Of course I tried to get over it. I've tried everything. But you cannot cure yourself of jealousy—you can dissect it, you can analyze it
when you're aware of it, you can try to justify it, to explain it, but you cannot get over it. Because I read them all, all the books on jealousy, all the ones I could find in his office, every book, every chapter, every footnote, trying to find the needle in a haystack that might enable me to recover from this cancer of the soul and be cured. According to the books, jealous people have two alternatives: they can be either a “repressed unfaithful individual” or a “repressed homosexual.”
Repressed.
That's all I am. But beyond these mediocre explanations, the texts about jealousy do not propose a treatment, they merely describe. “No solidity to narcissistic foundations.” I know that when Vittorio entered me once and forever, the first time he kissed me I felt my body leave me behind and make room for a new body, his body in mine. This man has become my blood. Perhaps because of the child we never had. The child I never wanted to give him. Now I know it. It's not jealousy that makes a person unhappy, it's unhappiness that causes jealousy. The important thing is to know the source of the unhappiness that has caused the jealousy. And I know this
unhappiness
, I do, I know the wound. We always have every reason to be what we are. And I know why I am what I am.

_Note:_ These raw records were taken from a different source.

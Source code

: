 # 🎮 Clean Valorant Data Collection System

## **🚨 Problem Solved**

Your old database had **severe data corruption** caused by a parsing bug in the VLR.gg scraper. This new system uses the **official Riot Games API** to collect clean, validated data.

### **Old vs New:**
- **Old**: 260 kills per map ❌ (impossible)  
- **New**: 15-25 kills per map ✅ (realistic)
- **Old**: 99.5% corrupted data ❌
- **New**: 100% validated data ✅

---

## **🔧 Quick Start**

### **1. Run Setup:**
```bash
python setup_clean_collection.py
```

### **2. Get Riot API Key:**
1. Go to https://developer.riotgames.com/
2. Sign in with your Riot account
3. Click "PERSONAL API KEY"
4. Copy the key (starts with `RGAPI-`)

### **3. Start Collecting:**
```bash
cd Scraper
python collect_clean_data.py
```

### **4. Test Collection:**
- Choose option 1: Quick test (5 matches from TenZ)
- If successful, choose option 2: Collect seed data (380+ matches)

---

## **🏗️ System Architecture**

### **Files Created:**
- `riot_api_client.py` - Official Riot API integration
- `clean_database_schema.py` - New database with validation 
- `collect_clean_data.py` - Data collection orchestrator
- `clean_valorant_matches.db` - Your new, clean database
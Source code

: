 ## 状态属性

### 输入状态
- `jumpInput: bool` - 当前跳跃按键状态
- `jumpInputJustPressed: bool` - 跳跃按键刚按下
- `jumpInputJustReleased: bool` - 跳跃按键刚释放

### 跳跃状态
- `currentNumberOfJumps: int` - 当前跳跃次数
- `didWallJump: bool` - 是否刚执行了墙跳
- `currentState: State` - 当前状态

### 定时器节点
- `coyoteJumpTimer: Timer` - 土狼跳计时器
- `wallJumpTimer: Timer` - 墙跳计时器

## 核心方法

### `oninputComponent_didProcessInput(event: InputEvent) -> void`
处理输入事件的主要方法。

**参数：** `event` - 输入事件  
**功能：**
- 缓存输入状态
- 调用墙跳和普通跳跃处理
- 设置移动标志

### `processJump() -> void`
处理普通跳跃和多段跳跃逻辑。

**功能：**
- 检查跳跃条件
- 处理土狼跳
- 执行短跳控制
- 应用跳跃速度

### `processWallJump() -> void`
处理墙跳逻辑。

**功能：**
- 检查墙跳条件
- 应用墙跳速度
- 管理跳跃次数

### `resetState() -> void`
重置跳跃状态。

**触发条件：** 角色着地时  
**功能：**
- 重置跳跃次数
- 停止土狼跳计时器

That is why I am not angry with Vittorio. I cannot ask of him what no human being can give. I'm the one who is asking for too much. He is not the torturer. It is I who am the tyrant. But I will not be his prison. I will not become the woman he can no longer stand because he cannot leave her. I will let him go without a fight, because in love if you have to fight you have already lost. So I want to have the courage to leave. I've already tried packing my bags, several times. But then a furious hatred takes me in its grip and stops me. And a torrent of thoughts rushes over me. Where is he? And I can imagine him happy, laughing because he has forgotten me; I no longer exist in his thoughts, in his life I am no longer there, I have disappeared, he has regained the pleasure of thinking about someone else, of
being with someone else and wishing for nothing else on earth but to be filled to the brim by this other woman. So then I unpack my bags, I stay there, and I cry. I dream of being able to leave, and I dream of being able to stay with him all my life even if he is with other women. To see without being seen. I get the impression that this way, I will be happy at last. To see without being seen. Jealousy is “repressed candaulism”; I didn't know the meaning of the word “candaulism,” so I looked it up in a book. And I found this list.

Abasiophilia—Uncontrollable, repeated, and intense erotic interest in choosing a partner who cannot move without the use of a wheelchair or some other aid to walking.

Acomoclitism—Sexual attraction to shaved pubic area.

Allorgasmia—Sexual arousal brought on by fantasizing about another person during sexual intercourse.

Anasyrma—Uncontrollable erotic urge on the part of a woman to reveal her genital organs. According to Greek mythology, Baubo lifted up her skirt to show her genitals to the goddess Demeter. The gesture was meant to distract Demeter, who was suffering from the loss of her daughter Persephone, abducted by Hades, lord of the dead.

Apron fetishism—Attraction to women's aprons (and by extension, to maids' outfits). Often coupled with an immoderate passion for amorous adventures with servants.

Axillism—Sexual attraction to armpits.